The plaintiff’s attorney attempted to prove the stenographer’s typewritten notes of the testimony given by Mr. Wells at a previous trial for the purpose of introducing it in evidence, but the stenographer failed to identify his notes. Thereupon, his Honor suggested that he put Mr. Wells on the stand as his witness. Plaintiff’s attorney remarked that he did not like to put up an adverse party. His Honor replied that he would be his witness only to a certain extent, and he would not be bound by what he said. It is objected that this remark was prejudicial as detracting from the weight of Mr. Wells’ testimony and as intimating to the jury that it was not binding on plaintiff. There was no error in the remark. While a party who calls his adversary as a witness makes him his witness to the same extent that he makes any other person whom he calls as a witness, still he is no more concluded by the testimony of his adversary than he would be- by the testimony of any other witness whom he might call. But just as in the case of any other witness, having called him, he may not impeach him or contradict him, but he may prove the facts to be otherwise than as he testifies them to be. State v. McKay, 89 S. C. 234. And that is all his Honor meant, and there was no ground for the jury to draw any other inference from what he said.

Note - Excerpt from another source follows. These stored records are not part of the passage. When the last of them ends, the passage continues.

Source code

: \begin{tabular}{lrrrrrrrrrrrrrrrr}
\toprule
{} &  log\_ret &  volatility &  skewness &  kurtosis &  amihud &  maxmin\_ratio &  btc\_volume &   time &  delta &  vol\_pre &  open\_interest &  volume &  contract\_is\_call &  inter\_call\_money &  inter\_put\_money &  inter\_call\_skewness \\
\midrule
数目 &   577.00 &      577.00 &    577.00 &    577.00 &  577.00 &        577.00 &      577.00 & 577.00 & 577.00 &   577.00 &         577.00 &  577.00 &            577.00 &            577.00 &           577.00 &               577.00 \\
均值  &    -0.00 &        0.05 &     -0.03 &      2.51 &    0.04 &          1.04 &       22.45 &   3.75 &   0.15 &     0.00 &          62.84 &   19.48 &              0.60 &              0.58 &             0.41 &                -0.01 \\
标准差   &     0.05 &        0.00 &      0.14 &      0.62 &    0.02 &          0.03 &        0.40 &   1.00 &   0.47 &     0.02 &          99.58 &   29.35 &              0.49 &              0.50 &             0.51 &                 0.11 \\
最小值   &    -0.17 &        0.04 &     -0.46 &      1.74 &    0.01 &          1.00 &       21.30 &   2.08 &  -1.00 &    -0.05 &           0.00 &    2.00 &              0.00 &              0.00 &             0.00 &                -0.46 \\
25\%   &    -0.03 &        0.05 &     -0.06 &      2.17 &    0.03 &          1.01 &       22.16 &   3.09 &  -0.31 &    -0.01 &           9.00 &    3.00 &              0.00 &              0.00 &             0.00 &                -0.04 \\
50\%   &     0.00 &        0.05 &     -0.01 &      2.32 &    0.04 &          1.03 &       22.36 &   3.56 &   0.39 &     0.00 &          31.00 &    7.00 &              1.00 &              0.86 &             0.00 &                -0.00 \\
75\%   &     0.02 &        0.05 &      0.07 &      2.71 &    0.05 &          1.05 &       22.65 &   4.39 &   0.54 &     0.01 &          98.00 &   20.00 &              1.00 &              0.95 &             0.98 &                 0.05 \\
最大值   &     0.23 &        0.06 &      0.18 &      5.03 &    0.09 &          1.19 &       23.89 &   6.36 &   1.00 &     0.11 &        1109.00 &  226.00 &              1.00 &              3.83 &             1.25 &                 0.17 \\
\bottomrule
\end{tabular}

It would be a useless consumption of time to discuss the six grounds upon which appellant contends that the Court erred in refusing to grant his motion for nonsuit. When plaintiff traced her title by competent evidence to the same source from which appellant claimed, she made a prima facie case which required the submission to the jury of the issue: Who has the better title from the common source ?

Appellant complains that the Court refused to allow a witness to testify to declarations made by the trustees and the surveyor at the second division. His Honor ruled that any declarations made by the trustees who made the first division, and their instructions to the surveyor, were admissible; but that, as the rights of the parties had vested under that division, the declarations of the trustees who made the second division, or their instructions to the surveyor, who made the plat in evidence, at the time of the second division, were not admissible. This ruling was correct. The declarations of the trustees and their instructions to the surveyor at the time of the first division were admissible as part of the res gestae. They were explanatory of their acts. But neither the acts nor the declarations of the trustees who made the second division, over twenty years afterwards, were competent as evidence to affect rights which had vested under the first division. Therefore, his Honor rightly ruled that the plat made in March, 1899, at the time of the second division, was not admissible, as evidence of'the first division.

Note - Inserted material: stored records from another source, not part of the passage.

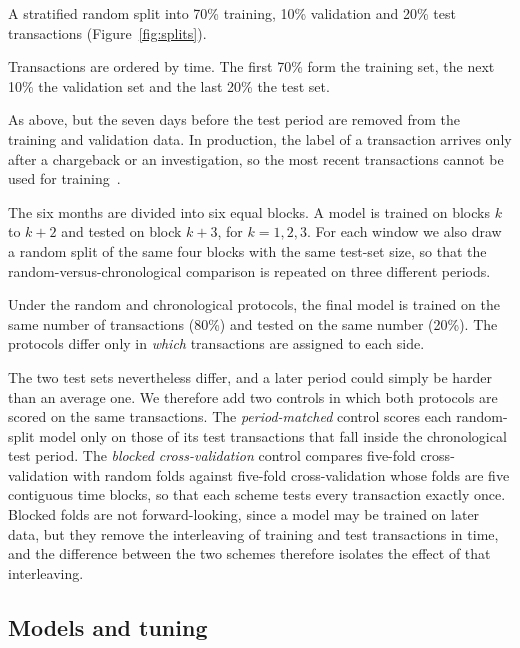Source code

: 

\begin{description}[leftmargin=1em,itemsep=2pt]
\item[Random.] A stratified random split into 70\% training, 10\% validation and 20\% test transactions (Figure~\ref{fig:splits}).
\item[Chronological.] Transactions are ordered by time. The first 70\% form the training set, the next 10\% the validation set and the last 20\% the test set.
\item[Chronological with a gap (IEEE-CIS).] As above, but the seven days before the test period are removed from the training and validation data. In production, the label of a transaction arrives only after a chargeback or an investigation, so the most recent transactions cannot be used for training~\cite{dalpozzolo2018credit}.
\item[Rolling windows (IEEE-CIS).] The six months are divided into six equal blocks. A model is trained on blocks $k$ to $k{+}2$ and tested on block $k{+}3$, for $k=1,2,3$. For each window we also draw a random split of the same four blocks with the same test-set size, so that the random-versus-chronological comparison is repeated on three different periods.
\end{description}

Under the random and chronological protocols, the final model is trained on the same number of transactions (80\%) and tested on the same number (20\%). The protocols differ only in \emph{which} transactions are assigned to each side.

The two test sets nevertheless differ, and a later period could simply be harder than an average one. We therefore add two controls in which both protocols are scored on the same transactions. The \emph{period-matched} control scores each random-split model only on those of its test transactions that fall inside the chronological test period. The \emph{blocked cross-validation} control compares five-fold cross-validation with random folds against five-fold cross-validation whose folds are five contiguous time blocks, so that each scheme tests every transaction exactly once. Blocked folds are not forward-looking, since a model may be trained on later data, but they remove the interleaving of training and test transactions in time, and the difference between the two schemes therefore isolates the effect of that interleaving.

\subsection{Models and tuning}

It is next contended that the Court erred in charging that under the trust deed the trustees could, in dividing the estate, give some of the parties in interest personal property and the other real estate, when there was no evidence that any such division was made. If there was error in this respect, which is not conceded, it was clearly not prejudicial.

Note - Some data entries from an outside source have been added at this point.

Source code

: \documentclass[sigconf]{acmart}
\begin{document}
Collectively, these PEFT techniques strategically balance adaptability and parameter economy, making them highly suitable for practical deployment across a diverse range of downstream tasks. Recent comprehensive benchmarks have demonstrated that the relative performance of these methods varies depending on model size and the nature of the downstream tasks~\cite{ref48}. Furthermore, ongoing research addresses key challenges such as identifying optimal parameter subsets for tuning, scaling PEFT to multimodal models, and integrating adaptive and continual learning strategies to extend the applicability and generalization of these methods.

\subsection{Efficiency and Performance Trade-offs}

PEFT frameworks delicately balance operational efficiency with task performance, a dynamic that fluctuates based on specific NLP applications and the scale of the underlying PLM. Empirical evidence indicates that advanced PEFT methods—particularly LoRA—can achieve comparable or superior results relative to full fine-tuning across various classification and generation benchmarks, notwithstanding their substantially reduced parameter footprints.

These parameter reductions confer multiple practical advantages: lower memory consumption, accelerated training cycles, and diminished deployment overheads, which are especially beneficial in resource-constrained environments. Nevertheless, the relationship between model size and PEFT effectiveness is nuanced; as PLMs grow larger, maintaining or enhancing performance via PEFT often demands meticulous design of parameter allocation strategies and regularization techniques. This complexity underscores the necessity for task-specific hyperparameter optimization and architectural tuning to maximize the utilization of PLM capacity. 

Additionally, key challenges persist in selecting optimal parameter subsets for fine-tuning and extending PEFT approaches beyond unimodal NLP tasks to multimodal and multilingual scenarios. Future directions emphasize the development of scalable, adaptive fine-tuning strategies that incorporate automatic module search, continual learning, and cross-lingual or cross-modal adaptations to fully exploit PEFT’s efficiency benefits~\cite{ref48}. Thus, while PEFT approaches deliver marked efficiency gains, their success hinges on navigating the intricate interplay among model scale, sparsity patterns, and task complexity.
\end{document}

The real, and practically the only, issue in the case was: What property was set off to Sarah Anderson at the first division? The Court distinctly and repeatedly instructed the jury that plaintiff was entitled to recover that and only that, so far as her claim under Sarah Anderson’s will1 was concerned. And the appellant practically conceded at the trial that she was so entitled. The verdict establishes the facts according to plaintiff’s contention.

Affirmed.

Messrs. Watts and Fraser did not hear this case.